En parcourant d’autres épisodes de l’Évangile de Jean, on retrouve l’amour « don de soi » de Jésus, sans que cela soit mentionné explicitement, dans des paroles ou des actions où se manifestent sa générosité, son ouverture à l’autre, sa capacité d’accueil… Pensons à l’eau changée en vin de grande qualité aux noces de Cana (Jn 2,1-12), aux longs échanges de Jésus avec Nicodème pendant une nuit (Jn 3,1-20) et avec la Samaritaine au puits de Jacob (Jn 4,1-42) aux pains et aux poissons multipliés pour la foule (Jn 6,1-15), à la femme adultère que Jésus refuse de condamner (Jn 8,1-11), et, évidemment, à Lazare rendu à la vie (Jn 11,144).     
Dans les « derniers entretiens » qui suivent l’épisode du lavement des pieds, Jésus insiste à nouveau : « Aimez-vous les uns les autres comme je vous ai aimés » (Jn 15,12); mais cette fois il ajoute « Il n’y a pas de plus grand amour que de donner sa vie pour ceux qu’on aime » (Jn 15, 13; ou plus littéralement, avec la TOB : « Nul n'a d'amour plus grand que celui qui se dessaisit de sa vie pour ceux qu'il aime »). C’est précisément ce qu’il s’apprête à faire, en toute liberté.    
Dans sa première lettre aux Corinthiens, rédigé à un moment où l’Évangile de Jean n’existe pas encore, Paul présente lui aussi l’amour comme une forme bienveillante et généreuse de relation à l’autre qui s’exprime dans un comportement de patience, de tolérance, d’authenticité, d’altruisme, de pardon et de confiance. Pour lui, l’amour désintéressé vaut plus que tous les exploits ou toutes les performances personnelles, comme il le dit en employant une tournure rhétorique de son temps : « J’aurais beau parler toutes les langues… s’il me manque l’amour je ne suis qu’un cuivre qui résonne » (1Co 13,1; etc.). Un coup d’œil au chapitre précédent de cette lettre montre cependant que Paul ne méprise pas les dons personnels, au contraire! Mais il invite à les mettre au service du bien commun, de ce corps dont nous sommes les membres (1Co 12,1-31).

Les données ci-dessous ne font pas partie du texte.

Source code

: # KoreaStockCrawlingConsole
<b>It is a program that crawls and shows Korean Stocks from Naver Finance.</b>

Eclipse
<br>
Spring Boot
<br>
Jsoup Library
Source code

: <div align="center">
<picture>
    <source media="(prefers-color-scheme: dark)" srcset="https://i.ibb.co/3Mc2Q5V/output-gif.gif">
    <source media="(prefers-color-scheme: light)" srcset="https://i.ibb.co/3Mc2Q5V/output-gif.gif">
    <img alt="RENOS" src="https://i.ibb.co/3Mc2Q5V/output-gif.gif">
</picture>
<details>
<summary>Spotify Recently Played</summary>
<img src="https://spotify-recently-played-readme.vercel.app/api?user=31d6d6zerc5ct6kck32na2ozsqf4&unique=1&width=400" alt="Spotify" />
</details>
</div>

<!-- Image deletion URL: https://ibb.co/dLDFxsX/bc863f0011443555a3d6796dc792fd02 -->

En réfléchissant à cette façon dont l’amour est présenté dans l’Évangile de Jean et dans la première lettre aux Corinthiens, je me suis retrouvé en connivence avec une homélie prononcée par André Gignac en 1981, au cours de la nuit de Pâques. Il y faisait le rapprochement entre l’amour et le passage de la mort à la vie. Je ne peux me réaliser moi-même, disait-il en substance, qu’en entrant en relation avec d’autres êtres humains, ce qui ne peut s’accomplir sans une sorte de mort à soi-même, dans le don de soi à l’autre. Mais cette sorte de mort devient source de vie. L’amour fait vivre au-delà de la mort, chaque fois qu’on y consent, chaque fois qu’on y parvient (voir André Gignac, Dire l’espérance, Montréal, Fides, 1990, p. 87-89).   
Concluons. L’amour est certes une passion, mais aussi un engagement envers l’autre. L’amour « don de soi » nous permet d’aller un peu plus loin au bout de nous-mêmes. Il nous rend capables de traverser ensemble les épreuves de la vie. L’amour que nous nous portons mutuellement devient source de vie et de joie. Ses bienfaits durent au-delà de la mort, notamment dans la permanence des liens que nous tissons et des valeurs que nous nous transmettons : plus fort que la mort, « l’amour ne passera jamais » conclut Paul (1Co 13,8). C’est ce dont les disciples de Jésus témoignent lorsqu’ils se rassemblent en mémoire de Jésus et de sa vie donnée par amour.